Turnpaugh next contends that his right to a unanimous jury verdict was violated because the State failed to prove both the `enters unlawfully’ and `remains unlawfully’ means of committing burglary and the jury was not given a unanimity instruction. See State v. Ortega-Martinez, 124 Wn.2d 702, 708, 881 P.2d 231
(1994). Turnpaugh’s argument rests on State v. Klimes, 117 Wn. App. 758, 73 P.3d 416 (2003), in which the court indicated that `enters unlawfully’ and `remains unlawfully’ are alternative means of committing burglary that are repugnant to one another and that the `remains unlawfully’ means applies only if the initial entry was lawful. See Klimes, 117 Wn. App. at 765-68
(citing State v. Collins, 110 Wn.2d 253, 751 P.2d 837 (1988), and State v. Thomson, 71 Wn. App. 634, 861 P.2d 492 (1993)). But we recently retreated from this part of the Klimes analysis and concluded that the `remains unlawfully’ means of committing burglary may apply even in situations where the initial entry is unlawful. State v. Allen, 127 Wn. App. 125, 133, 110 P.3d 849
(2005).

Anton testified that he did not know Turnpaugh and that he had not given Turnpaugh permission to enter the trailer. Based on the circumstances set forth above, the evidence was sufficient to establish that Turnpaugh entered and remained unlawfully in the trailer. Because the evidence was sufficient to support both alternative means, Turnpaugh’s right to a unanimous jury was not violated.

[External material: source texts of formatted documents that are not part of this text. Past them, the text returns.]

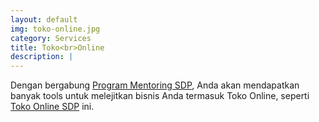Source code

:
 ```yaml
---
layout: default
img: toko-online.jpg
category: Services
title: Toko<br>Online
description: |
---
```

Dengan bergabung [Program Mentoring SDP](https://sejutadigitalpreneur.com/adminpreneur), Anda akan mendapatkan banyak tools untuk melejitkan bisnis Anda termasuk Toko Online, seperti [Toko Online SDP](http://sejutaproduk.com/adminpreneur) ini.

Finally, Turnpaugh contends that the sentencing court violated his Sixth Amendment and due process rights when it added one point to his offender scores because he committed the current offenses while on community placement. Based on the additional point, the court calculated Turnpaugh’s offender score as 4 for each offense. See RCW 9.94A.525(17). Relying on this court’s recent decision in State v. Jones, 126 Wn. App. 136, 107 P.3d 755
(2005), pet. for review filed, Turnpaugh argues that his sentence was based on improper judicial factfinding in violation of Blakely v. Washington, 542 U.S. 296, 124 S. Ct. 2531, 159 L. Ed. 2d 403 (2004). We agree in part.

In Jones, we held that whether the defendant was on community placement at the time of the current offense `is a factual determination subject to the Sixth Amendment requirement that a jury make the determination beyond a reasonable doubt.’ Jones, 126 Wn. App. at 144. Because the community placement determination increased not only the defendant’s offender score, but the standard range as well, the judicial finding had the effect of increasing the statutory maximum sentence, in violation of Blakely. Jones, 126 Wn. App. at 140.

In this case, unlike Jones, the sentencing judge’s community placement finding did not increase the standard range for Turnpaugh’s drug conviction. Under RCW 9.94A.517, a special sentencing grid for felony drug offenses, the standard range for possession of precursor substances with the intent to manufacture methamphetamine is identical for offender scores of 3, 4 and 5. Because Turnpaugh’s offender score — including the community placement point — was 4, the sentencing judge’s finding did not increase the standard range or the statutory maximum sentence. Consequently, Jones does not apply, and Turnpaugh’s sentence for the drug conviction did not violate Blakely.

The State concedes, however, that the addition of a community placement point to the offender score for Turnpaugh’s burglary conviction increased the statutory maximum sentence and was therefore improper under Jones and Blakely. But the State asserts that the additional point was `immaterial’ because the concurrent drug sentence was the longer of Turnpaugh’s sentences. The State cites no authority in support of this proposition, which is nothing more than a claim that the error was harmless. Under Washington law, a Blakely violation is not harmless, and Turnpaugh is entitled to be resentenced on the burglary charge. See State v. Hughes, 154 Wn.2d 118, 156, 110 P.3d 192 (2005). We decline the State’s invitation to reconsider the Jones decision.

Turnpaugh’s convictions are affirmed; we remand only for resentencing on the burglary charge.

COLEMAN, J., COX, C.J., and APPELWICK, A.C.J. concur.